이미지를 불러오고 그레스케일로 변환한 후에 이진화를 합니다.
img = cv2.imread(path)
gray = cv2.cvtColor(img, cv2.COLOR_BGR2GRAY)
ret, thr = cv2.threshold(gray, 0, 255, cv2.THRESH_OTSU)
외곽선을 검출합니다.
계층정보는 필요없어서 생략했구요.
contours, _ = cv2.findContours(thr, cv2.RETR_EXTERNAL, cv2.CHAIN_APPROX_NONE)

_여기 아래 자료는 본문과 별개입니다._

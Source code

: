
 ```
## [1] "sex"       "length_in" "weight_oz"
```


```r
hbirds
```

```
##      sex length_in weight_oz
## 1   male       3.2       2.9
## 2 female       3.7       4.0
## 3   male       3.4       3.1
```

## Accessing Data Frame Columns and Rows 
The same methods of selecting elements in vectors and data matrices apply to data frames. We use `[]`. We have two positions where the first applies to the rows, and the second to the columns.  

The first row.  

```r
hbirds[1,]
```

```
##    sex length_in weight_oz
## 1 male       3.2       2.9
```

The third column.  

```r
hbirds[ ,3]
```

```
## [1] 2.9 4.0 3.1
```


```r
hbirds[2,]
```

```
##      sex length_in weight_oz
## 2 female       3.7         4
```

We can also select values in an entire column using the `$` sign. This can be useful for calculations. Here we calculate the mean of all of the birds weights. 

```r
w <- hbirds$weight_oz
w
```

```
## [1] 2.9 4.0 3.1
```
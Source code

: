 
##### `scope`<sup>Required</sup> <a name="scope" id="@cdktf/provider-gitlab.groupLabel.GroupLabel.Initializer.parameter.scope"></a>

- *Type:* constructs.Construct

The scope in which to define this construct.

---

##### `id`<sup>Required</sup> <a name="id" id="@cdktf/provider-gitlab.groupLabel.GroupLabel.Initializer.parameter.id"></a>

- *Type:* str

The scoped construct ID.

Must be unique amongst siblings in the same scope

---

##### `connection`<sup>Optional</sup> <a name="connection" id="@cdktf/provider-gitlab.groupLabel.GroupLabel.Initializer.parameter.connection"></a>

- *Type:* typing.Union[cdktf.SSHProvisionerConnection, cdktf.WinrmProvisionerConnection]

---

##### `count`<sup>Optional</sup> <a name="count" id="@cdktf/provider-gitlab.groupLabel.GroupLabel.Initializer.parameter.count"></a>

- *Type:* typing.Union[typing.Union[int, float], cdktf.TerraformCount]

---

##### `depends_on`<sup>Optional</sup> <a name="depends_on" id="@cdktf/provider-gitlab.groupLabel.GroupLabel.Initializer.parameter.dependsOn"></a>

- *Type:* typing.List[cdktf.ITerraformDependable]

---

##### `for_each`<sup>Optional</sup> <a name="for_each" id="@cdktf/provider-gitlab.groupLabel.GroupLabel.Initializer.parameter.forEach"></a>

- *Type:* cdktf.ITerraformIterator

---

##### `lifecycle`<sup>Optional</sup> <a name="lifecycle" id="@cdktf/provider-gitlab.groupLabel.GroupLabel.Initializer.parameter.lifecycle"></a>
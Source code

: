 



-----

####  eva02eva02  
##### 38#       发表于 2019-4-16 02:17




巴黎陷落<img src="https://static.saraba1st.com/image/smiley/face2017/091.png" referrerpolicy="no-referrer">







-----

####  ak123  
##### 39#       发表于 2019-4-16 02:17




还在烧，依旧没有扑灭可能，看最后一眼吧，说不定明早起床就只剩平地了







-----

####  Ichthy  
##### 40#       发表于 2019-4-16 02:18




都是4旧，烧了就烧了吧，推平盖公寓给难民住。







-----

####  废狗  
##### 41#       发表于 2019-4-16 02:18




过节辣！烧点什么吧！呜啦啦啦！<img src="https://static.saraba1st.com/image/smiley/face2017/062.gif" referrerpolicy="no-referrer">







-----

검출된 외곽선들을 반복하면서 꼭지점을 구합니다.
for cont in contours:
approx = cv2.approxPolyDP(cont, cv2.arcLength(cont, True) * 0.02, True)
vtc = len(approx)
cv2.approxPolyDP(curve, epsilon, closed, approxCurve=None) -> approxCurve
-
curve: 외곽선 좌표 (contour)
-
epsilon: 극사화 정밀도 (cv2.arcLength(pts, True) * 0.01 ~ 0.05 로 많이 사용)
-
closed: True (폐곡선)
-
approxCurve: 극사화된 곡선의 좌표
cv2.arcLength(curve, closed) -> retval
-
curve: 외곽선 좌표 (contour)
-
closed: True (폐곡선)
-
retval: 외곽선 길이 (폐곡선이라면 둘레)
꼭지점 개수가 3이면 삼각형, 4이면 사각형, 5이면 오각형으로 식별했습니다.
if vtc == 3:
setLabel(img, cont, 'Tri')
elif vtc == 4:
setLabel(img, cont, 'Rec')
elif vtc == 5:
setLabel(img, cont, 'Pen')
다음은 원인데요.
다음과 같이 두 식의 결과를 비교해서 원이라고 식별했습니다.
area = cv2.contourArea(cont)
_, radius = cv2.minEnclosingCircle(cont)
ratio = radius * radius * math.pi / area
if int(ratio) == 1:
setLabel(img, cont, 'Cir')
cv2.contourArea(curve, oriented=None) -> retval
-
curve: 외곽선 좌표 (contour)
-
oriented(default=False)
-
True: 외곽선 진행 방향이 시계/반시계 방향에 따라 +/-
-
False: 항상 +
-
retval: 외곽선으로 둘러 쌓인 영역의 면적
cv2.minEnclosingCircle(curve) -> center, radius
-
curve: 외곽선 좌표 (contour)
-
center: bounding circle 의 중심 좌표 (x, y)
-
radius: bounding circle 의 반지름(실수)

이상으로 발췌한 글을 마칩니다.